The Route Survey: Fixing the Centreline on the Ground

Every road design begins with a line on a map — a proposed centreline generated from desktop analysis, aerial imagery, or a prefeasibility study. The first job of the engineering survey team is to translate that line into physical reality on the ground. This is the route survey, and it is the foundation on which every subsequent survey activity depends.

The survey team establishes the centreline by occupying a series of control stations — precisely positioned points tied to the national coordinate system (in Kenya, the Kenya Coordinate System, or KACS, referenced to the Arc 1960 datum, or increasingly to ITRF-based GNSS coordinates). Using a combination of GNSS RTK receivers and total stations, the team sets out the proposed centreline at regular intervals — typically every 20 metres on straight sections and every 10 metres on curves — marking each point with a wooden peg or steel pin driven flush with the ground.

These peg points are the chainages: numbered stations along the route expressed as distance from the start point. A chainage of 2+450 means the point is 2,450 metres from the origin. Every subsequent survey deliverable — the longitudinal profile, the cross-sections, the drainage structures, the earthworks — will reference these chainage positions. If the centreline is wrong, everything built from it will be wrong.

📐 What Project Managers Should Verify

Before approving the route survey report, confirm that the centreline has been tied to at least two known national benchmarks or survey control points with acceptable closure error (typically ≤1:10,000 for roads). The survey should produce a coordinate list for every chainage peg and a traverse closure report. If the team cannot show you a closure calculation, the control work has not been done properly. In Kenya, the national control network is maintained by Survey of Kenya — benchmarks can be requested for projects in most counties.
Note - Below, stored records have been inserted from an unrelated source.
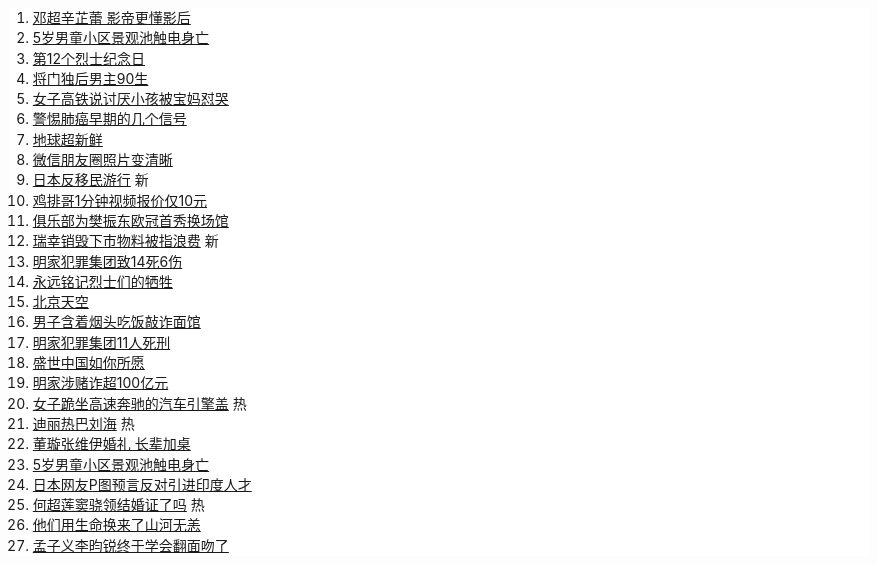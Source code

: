 1. [邓超辛芷蕾 影帝更懂影后](https://s.weibo.com//weibo?q=%E9%82%93%E8%B6%85%E8%BE%9B%E8%8A%B7%E8%95%BE%20%E5%BD%B1%E5%B8%9D%E6%9B%B4%E6%87%82%E5%BD%B1%E5%90%8E&t=31&band_rank=31&Refer=top)
1. [5岁男童小区景观池触电身亡](https://s.weibo.com//weibo?q=%235%E5%B2%81%E7%94%B7%E7%AB%A5%E5%B0%8F%E5%8C%BA%E6%99%AF%E8%A7%82%E6%B1%A0%E8%A7%A6%E7%94%B5%E8%BA%AB%E4%BA%A1%23&t=31&band_rank=32&Refer=top)
1. [第12个烈士纪念日](https://s.weibo.com//weibo?q=%23%E7%AC%AC12%E4%B8%AA%E7%83%88%E5%A3%AB%E7%BA%AA%E5%BF%B5%E6%97%A5%23&t=31&band_rank=33&Refer=top)
1. [将门独后男主90生](https://s.weibo.com//weibo?q=%23%E5%B0%86%E9%97%A8%E7%8B%AC%E5%90%8E%E7%94%B7%E4%B8%BB90%E7%94%9F%23&t=31&band_rank=34&Refer=top)
1. [女子高铁说讨厌小孩被宝妈怼哭](https://s.weibo.com//weibo?q=%23%E5%A5%B3%E5%AD%90%E9%AB%98%E9%93%81%E8%AF%B4%E8%AE%A8%E5%8E%8C%E5%B0%8F%E5%AD%A9%E8%A2%AB%E5%AE%9D%E5%A6%88%E6%80%BC%E5%93%AD%23&t=31&band_rank=37&Refer=top)
1. [警惕肺癌早期的几个信号](https://s.weibo.com//weibo?q=%23%E8%AD%A6%E6%83%95%E8%82%BA%E7%99%8C%E6%97%A9%E6%9C%9F%E7%9A%84%E5%87%A0%E4%B8%AA%E4%BF%A1%E5%8F%B7%23&t=31&band_rank=38&Refer=top)
1. [地球超新鲜](https://s.weibo.com//weibo?q=%E5%9C%B0%E7%90%83%E8%B6%85%E6%96%B0%E9%B2%9C&t=31&band_rank=39&Refer=top)
1. [微信朋友圈照片变清晰](https://s.weibo.com//weibo?q=%23%E5%BE%AE%E4%BF%A1%E6%9C%8B%E5%8F%8B%E5%9C%88%E7%85%A7%E7%89%87%E5%8F%98%E6%B8%85%E6%99%B0%23&t=31&band_rank=40&Refer=top)
1. [日本反移民游行](https://s.weibo.com//weibo?q=%E6%97%A5%E6%9C%AC%E5%8F%8D%E7%A7%BB%E6%B0%91%E6%B8%B8%E8%A1%8C&t=31&band_rank=41&Refer=top)
   新
1. [鸡排哥1分钟视频报价仅10元](https://s.weibo.com//weibo?q=%23%E9%B8%A1%E6%8E%92%E5%93%A51%E5%88%86%E9%92%9F%E8%A7%86%E9%A2%91%E6%8A%A5%E4%BB%B7%E4%BB%8510%E5%85%83%23&t=31&band_rank=43&Refer=top)
1. [俱乐部为樊振东欧冠首秀换场馆](https://s.weibo.com//weibo?q=%E4%BF%B1%E4%B9%90%E9%83%A8%E4%B8%BA%E6%A8%8A%E6%8C%AF%E4%B8%9C%E6%AC%A7%E5%86%A0%E9%A6%96%E7%A7%80%E6%8D%A2%E5%9C%BA%E9%A6%86&t=31&band_rank=45&Refer=top)
1. [瑞幸销毁下市物料被指浪费](https://s.weibo.com//weibo?q=%23%E7%91%9E%E5%B9%B8%E9%94%80%E6%AF%81%E4%B8%8B%E5%B8%82%E7%89%A9%E6%96%99%E8%A2%AB%E6%8C%87%E6%B5%AA%E8%B4%B9%23&t=31&band_rank=46&Refer=top)
   新
1. [明家犯罪集团致14死6伤](https://s.weibo.com//weibo?q=%23%E6%98%8E%E5%AE%B6%E7%8A%AF%E7%BD%AA%E9%9B%86%E5%9B%A2%E8%87%B414%E6%AD%BB6%E4%BC%A4%23&t=31&band_rank=2&Refer=top)
1. [永远铭记烈士们的牺牲](https://s.weibo.com//weibo?q=%23%E6%B0%B8%E8%BF%9C%E9%93%AD%E8%AE%B0%E7%83%88%E5%A3%AB%E4%BB%AC%E7%9A%84%E7%89%BA%E7%89%B2%23&t=31&band_rank=5&Refer=top)
1. [北京天空](https://s.weibo.com//weibo?q=%E5%8C%97%E4%BA%AC%E5%A4%A9%E7%A9%BA&t=31&band_rank=6&Refer=top)
1. [男子含着烟头吃饭敲诈面馆](https://s.weibo.com//weibo?q=%23%E7%94%B7%E5%AD%90%E5%90%AB%E7%9D%80%E7%83%9F%E5%A4%B4%E5%90%83%E9%A5%AD%E6%95%B2%E8%AF%88%E9%9D%A2%E9%A6%86%23&t=31&band_rank=7&Refer=top)
1. [明家犯罪集团11人死刑](https://s.weibo.com//weibo?q=%23%E6%98%8E%E5%AE%B6%E7%8A%AF%E7%BD%AA%E9%9B%86%E5%9B%A211%E4%BA%BA%E6%AD%BB%E5%88%91%23&t=31&band_rank=8&Refer=top)
1. [盛世中国如你所愿](https://s.weibo.com//weibo?q=%23%E7%9B%9B%E4%B8%96%E4%B8%AD%E5%9B%BD%E5%A6%82%E4%BD%A0%E6%89%80%E6%84%BF%23&t=31&band_rank=9&Refer=top)
1. [明家涉赌诈超100亿元](https://s.weibo.com//weibo?q=%23%E6%98%8E%E5%AE%B6%E6%B6%89%E8%B5%8C%E8%AF%88%E8%B6%85100%E4%BA%BF%E5%85%83%23&t=31&band_rank=10&Refer=top)
1. [女子跪坐高速奔驰的汽车引擎盖](https://s.weibo.com//weibo?q=%23%E5%A5%B3%E5%AD%90%E8%B7%AA%E5%9D%90%E9%AB%98%E9%80%9F%E5%A5%94%E9%A9%B0%E7%9A%84%E6%B1%BD%E8%BD%A6%E5%BC%95%E6%93%8E%E7%9B%96%23&t=31&band_rank=12&Refer=top)
   热
1. [迪丽热巴刘海](https://s.weibo.com//weibo?q=%23%E8%BF%AA%E4%B8%BD%E7%83%AD%E5%B7%B4%E5%88%98%E6%B5%B7%23&t=31&band_rank=14&Refer=top)
   热
1. [董璇张维伊婚礼 长辈加桌](https://s.weibo.com//weibo?q=%E8%91%A3%E7%92%87%E5%BC%A0%E7%BB%B4%E4%BC%8A%E5%A9%9A%E7%A4%BC%20%E9%95%BF%E8%BE%88%E5%8A%A0%E6%A1%8C&t=31&band_rank=19&Refer=top)
1. [5岁男童小区景观池触电身亡](https://s.weibo.com//weibo?q=%235%E5%B2%81%E7%94%B7%E7%AB%A5%E5%B0%8F%E5%8C%BA%E6%99%AF%E8%A7%82%E6%B1%A0%E8%A7%A6%E7%94%B5%E8%BA%AB%E4%BA%A1%23&t=31&band_rank=20&Refer=top)
1. [日本网友P图预言反对引进印度人才](https://s.weibo.com//weibo?q=%23%E6%97%A5%E6%9C%AC%E7%BD%91%E5%8F%8BP%E5%9B%BE%E9%A2%84%E8%A8%80%E5%8F%8D%E5%AF%B9%E5%BC%95%E8%BF%9B%E5%8D%B0%E5%BA%A6%E4%BA%BA%E6%89%8D%23&t=31&band_rank=21&Refer=top)
1. [何超莲窦骁领结婚证了吗](https://s.weibo.com//weibo?q=%23%E4%BD%95%E8%B6%85%E8%8E%B2%E7%AA%A6%E9%AA%81%E9%A2%86%E7%BB%93%E5%A9%9A%E8%AF%81%E4%BA%86%E5%90%97%23&t=31&band_rank=22&Refer=top)
   热
1. [他们用生命换来了山河无恙](https://s.weibo.com//weibo?q=%23%E4%BB%96%E4%BB%AC%E7%94%A8%E7%94%9F%E5%91%BD%E6%8D%A2%E6%9D%A5%E4%BA%86%E5%B1%B1%E6%B2%B3%E6%97%A0%E6%81%99%23&t=31&band_rank=23&Refer=top)
1. [孟子义李昀锐终于学会翻面吻了](https://s.weibo.com//weibo?q=%23%E5%AD%9F%E5%AD%90%E4%B9%89%E6%9D%8E%E6%98%80%E9%94%90%E7%BB%88%E4%BA%8E%E5%AD%A6%E4%BC%9A%E7%BF%BB%E9%9D%A2%E5%90%BB%E4%BA%86%23&t=31&band_rank=24&Refer=top)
Horizontal Alignment: Curves and Straights

The horizontal alignment is the plan-view shape of the road — its path across the landscape. It consists of tangent sections (straights) connected by circular curves or spiral-curve-spiral transitions. The survey team must set out these curves precisely, marking out the tangent points (where straights meet curves), the midpoints of curves, and the curve arcs. For a KeNHA-standard road, horizontal curve radii are specified by design speed — a road designed for 100 km/h requires a minimum radius of 460 metres on level terrain. Your survey report should confirm that the set-out curves match the design radii within specified tolerances.

Where the route crosses private land, the horizontal alignment survey also establishes the road reserve boundary — typically 30 metres either side of the centreline for a national road, 15 metres for a county road. This boundary determines the land acquisition requirement and is one of the most practically important outputs of the route survey from a project management perspective.

The Longitudinal Profile: The Road's Vertical Story

Once the centreline is fixed on the ground, the survey team levels along it — measuring the ground elevation at each chainage point. The result is the longitudinal profile: a vertical cross-section of the existing terrain along the exact centreline of the road. Plotted as a graph with chainage on the horizontal axis and elevation (Reduced Level, or RL) on the vertical axis, the profile reveals the terrain's rise and fall along the route.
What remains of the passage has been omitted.